Jazz, who was an only dog for six years and still hangs onto that notion, is stand-offish with the other dogs. She flops off by herself and watches the frolicking with tepid interest. She's used to being pampered, not pawed, and she sees no logic in pretending to like Riley's attention.

My sweetie fenced in the yard and put a wire kennel on the back porch for the dogs. Lucy and Riley pile together inside the kennel. There's plenty of room for Jazz, too, but she sleeps outside on the porch by the back door. What can I say? She does not share well; she wants her own space. My sweetie, who understands that every dog is as unique as its paw print, is building her something to fit.

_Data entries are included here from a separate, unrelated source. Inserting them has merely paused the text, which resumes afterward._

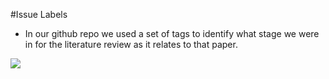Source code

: #Issue Labels

- In our github repo we used a set of tags to identify what stage we were in for the literature review as it relates to that paper.

<img align=center src="../img/issuelabels.png">

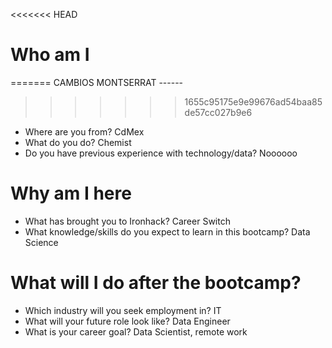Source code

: <<<<<<< HEAD
# Who am I
=======
CAMBIOS MONTSERRAT ------ 
>>>>>>> 1655c95175e9e99676ad54baa85de57cc027b9e6

* Where are you from? CdMex
* What do you do? Chemist
* Do you have previous experience with technology/data? Noooooo

# Why am I here

* What has brought you to Ironhack? Career Switch
* What knowledge/skills do you expect to learn in this bootcamp? Data Science

# What will I do after the bootcamp?

* Which industry will you seek employment in? IT
* What will your future role look like? Data Engineer
* What is your career goal? Data Scientist, remote work
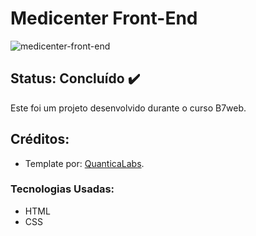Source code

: # Medicenter Front-End

![medicenter-front-end](https://user-images.githubusercontent.com/89046894/137644216-d27fb5a9-d4c0-4ee9-80f2-0c172f7eafec.png)

## Status: Concluído ✔️

Este foi um projeto desenvolvido durante o curso B7web.

## Créditos:

- Template por: [QuanticaLabs](https://quanticalabs.com/home/).

### Tecnologias Usadas:

- HTML
- CSS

When we leave the house for errands, I bribe the dogs with milk bones so they won't whimper and yowl. Lucy gobbles her treat in three bites. Riley takes longer, but he chomps it down pretty fast. Jazz, on the other hand, grabs her treat with her sharp little teeth and retreats under the picnic table. Like a princess having her own private tea party, she mouths the treat and takes tiny bites, making it last. Lucy will eat as many as you give her, but she won't steal from the others. Riley? Well, that's another matter. With his eyes averted, he takes the sand crab approach, walking sideways but moving closer to Jazz. Jazz isn't fooled though, and she growls around the treat that sticks out of her mouth like a slim cigarillo, letting Riley know that she'll take a piece of him before he will get a piece of her treat.

I sit in the backyard with them in the mornings while my sweetie does his man chores. Riley will pounce around the yard with a chewy bone in his mouth as a challenge to Lucy or Jazz. Sometimes Lucy will chase after him. If the chew bone drops and they continue to parry and play, Jazz will walk over, get it, and scoot back where I'm sitting in the shade of a Bartlett pear tree. She'll nestle between my feet and gnaw on the bone, confident that the other two will consider her off limits. Doesn't matter. Riley is more interested in having a good time than in chewing a gnarly old bone crusted with dirt. Lucy tires before Riley and drops in a cool bed of clover. Riley paws at her, trying to get her back in the game, but she ignores him. He gives up and bounces over to the fence to play sentry guard, checking the perimeter. The neighbor's cat, hidden in the monkey grass, is startled to its feet, and Riley howls. All three dogs are suddenly in hot pursuit, but the cat fires through the fence to safety.

My sweetie is a former police officer, so he's adamant about locking the house and securing the gates. He thinks there's an element out there in any community that, given the chance, will rob you blind, so he believes in canceling their chances. I'm more trusting, but my trust is in our dogs. They're sweet and loving and loyal. But I have no doubt, they'd eat you alive before they'd let you burglarize our home. They're territorial and protective. Just ask the cat.

Sunday, March 9, 2014

Lent

Today is the first Sunday in Lent. When I was growing up, my third generation Irish-American Catholic daddy gave up whiskey and my mother gave up chocolates. They laid their sins of the flesh on the altar and white knuckled it for forty days and forty nights.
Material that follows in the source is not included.